Böhmermann selbst sagt, die Kinderserie habe ihn geprägt, was wahrscheinlich erklärt, warum er die Figur des Spencer in seiner Show "ZDF Magazin Royale" vor vier Jahren aufgriff. Unter der Überschrift "Der tiefe Fall einer TV-Legende" skizzierte er das Abtauchen von Spencer in die "Querdenker"-Bewegung.
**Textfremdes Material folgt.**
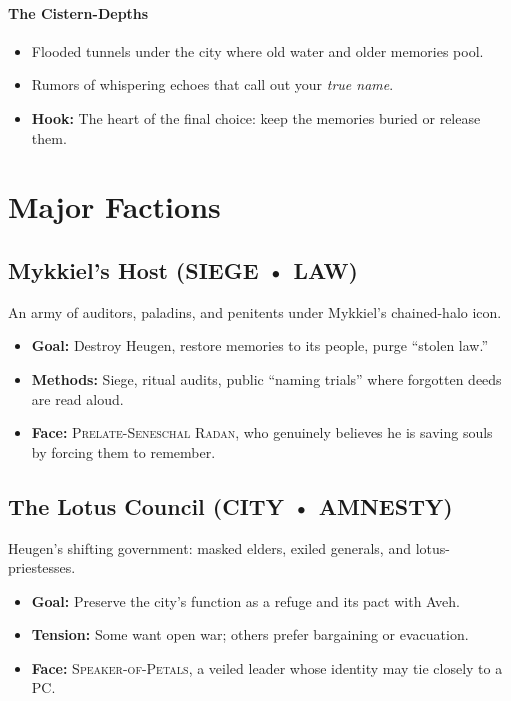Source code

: \documentclass[11pt]{article}
\newcommand{\Tag}[1]{\textsc{#1}}
\newcommand{\NPC}[1]{\textsc{#1}}
\begin{document}
\paragraph{The Cistern-Depths}
\begin{itemize}[leftmargin=*]
  \item Flooded tunnels under the city where old water and older memories pool.
  \item Rumors of whispering echoes that call out your \emph{true name}.
  \item \textbf{Hook:} The heart of the final choice: keep the memories buried or release them.
\end{itemize}

\section{Major Factions}
\label{sec:factions}

\subsection*{Mykkiel's Host (\Tag{SIEGE} • \Tag{LAW})}

An army of auditors, paladins, and penitents under Mykkiel's chained-halo icon.

\begin{itemize}[leftmargin=*]
  \item \textbf{Goal:} Destroy Heugen, restore memories to its people, purge ``stolen law.''
  \item \textbf{Methods:} Siege, ritual audits, public ``naming trials'' where forgotten deeds are read aloud.
  \item \textbf{Face:} \NPC{Prelate-Seneschal Radan}, who genuinely believes he is saving souls by forcing them to remember.
\end{itemize}

\subsection*{The Lotus Council (\Tag{CITY} • \Tag{AMNESTY})}

Heugen's shifting government: masked elders, exiled generals, and lotus-priestesses.

\begin{itemize}[leftmargin=*]
  \item \textbf{Goal:} Preserve the city's function as a refuge and its pact with Aveh.
  \item \textbf{Tension:} Some want open war; others prefer bargaining or evacuation.
  \item \textbf{Face:} \NPC{Speaker-of-Petals}, a veiled leader whose identity may tie closely to a PC.
\end{itemize}
\end{document}
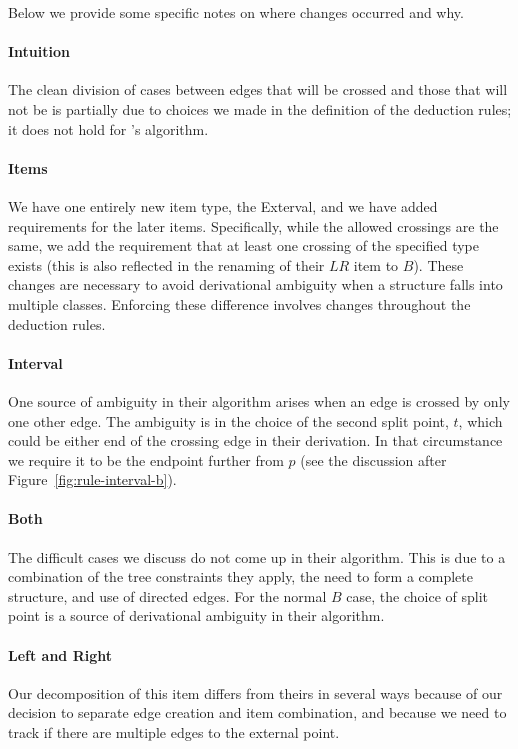 Below we provide some specific notes on where changes occurred and why.

\paragraph{Intuition}
The clean division of cases between edges that will be crossed and those that will not be is partially due to choices we made in the definition of the deduction rules; it does not hold for \textcite{ec}'s algorithm.

\paragraph{Items}
We have one entirely new item type, the Exterval, and we have added requirements for the later items.
Specifically, while the allowed crossings are the same, we add the requirement that at least one crossing of the specified type exists (this is also reflected in the renaming of their $LR$ item to $B$).
These changes are necessary to avoid derivational ambiguity when a structure falls into multiple classes.
Enforcing these difference involves changes throughout the deduction rules.

\paragraph{Interval}
One source of ambiguity in their algorithm arises when an edge is crossed by only one other edge.
The ambiguity is in the choice of the second split point, $t$, which could be either end of the crossing edge in their derivation.
In that circumstance we require it to be the endpoint further from $p$ (see the discussion after Figure~\ref{fig:rule-interval-b}).

\paragraph{Both}
The difficult cases we discuss do not come up in their algorithm.
This is due to a combination of the tree constraints they apply, the need to form a complete structure, and use of directed edges.
For the normal $B$ case, the choice of split point is a source of derivational ambiguity in their algorithm.

\paragraph{Left and Right}
Our decomposition of this item differs from theirs in several ways because of our decision to separate edge creation and item combination, and because we need to track if there are multiple edges to the external point.

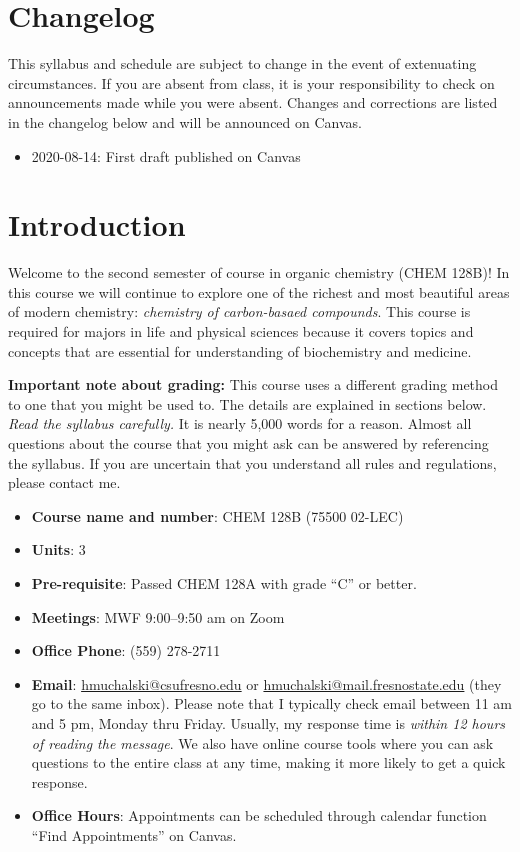\hypertarget{changelog}{%
\section{Changelog}\label{changelog}}

This syllabus and schedule are subject to change in the event of
extenuating circumstances. If you are absent from class, it is your
responsibility to check on announcements made while you were absent.
Changes and corrections are listed in the changelog below and will be
announced on Canvas.

\begin{itemize}
\tightlist
\item
  2020-08-14: First draft published on Canvas
\end{itemize}

\newpage

\hypertarget{introduction}{%
\section{Introduction}\label{introduction}}

Welcome to the second semester of course in organic chemistry (CHEM
128B)! In this course we will continue to explore one of the richest and
most beautiful areas of modern chemistry: \emph{chemistry of
carbon-basaed compounds}. This course is required for majors in life and
physical sciences because it covers topics and concepts that are
essential for understanding of biochemistry and medicine.

\textbf{Important note about grading:} This course uses a different
grading method to one that you might be used to. The details are
explained in sections below. \emph{Read the syllabus carefully.} It is
nearly 5,000 words for a reason. Almost all questions about the course
that you might ask can be answered by referencing the syllabus. If you
are uncertain that you understand all rules and regulations, please
contact me.

\begin{itemize}
\tightlist
\item
  \textbf{Course name and number}: CHEM 128B (75500 02-LEC)
\item
  \textbf{Units}: 3
\item
  \textbf{Pre-requisite}: Passed CHEM 128A with grade ``C'' or better.
\item
  \textbf{Meetings}: MWF 9:00--9:50 am on Zoom
\item
  \textbf{Office Phone}: (559) 278-2711
\item
  \textbf{Email}: \url{hmuchalski@csufresno.edu} or
  \url{hmuchalski@mail.fresnostate.edu} (they go to the same inbox).
  Please note that I typically check email between 11 am and 5 pm,
  Monday thru Friday. Usually, my response time is \emph{within 12 hours
  of reading the message}. We also have online course tools where you
  can ask questions to the entire class at any time, making it more
  likely to get a quick response.
\item
  \textbf{Office Hours}: Appointments can be scheduled through calendar
  function ``Find Appointments'' on Canvas.
\end{itemize}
Der Erfinder der Figur Winfried Debertin sah den Beitrag, antwortete auf seinem YouTube-Kanal, Jan Böhmermann outete sich als Fan und besuchte den Puppenspieler in seinem Archiv, der ehemaligen Großraumdiskothek MicMac in Moisburg bei Hamburg. Hier hortete Debertin 20 Jahre lang alle Originale aus "Hallo Spencer": Puppen, Kulissen, Videobänder, bis das Gebäude für ein Altersheim abgerissen wurde. Daraus entstand die Idee für den "Hallo Spencer"-Film, was erklären könnte, warum das Ergebnis so ganz anders ist als andere Neuauflagen beliebter Retro-Serien.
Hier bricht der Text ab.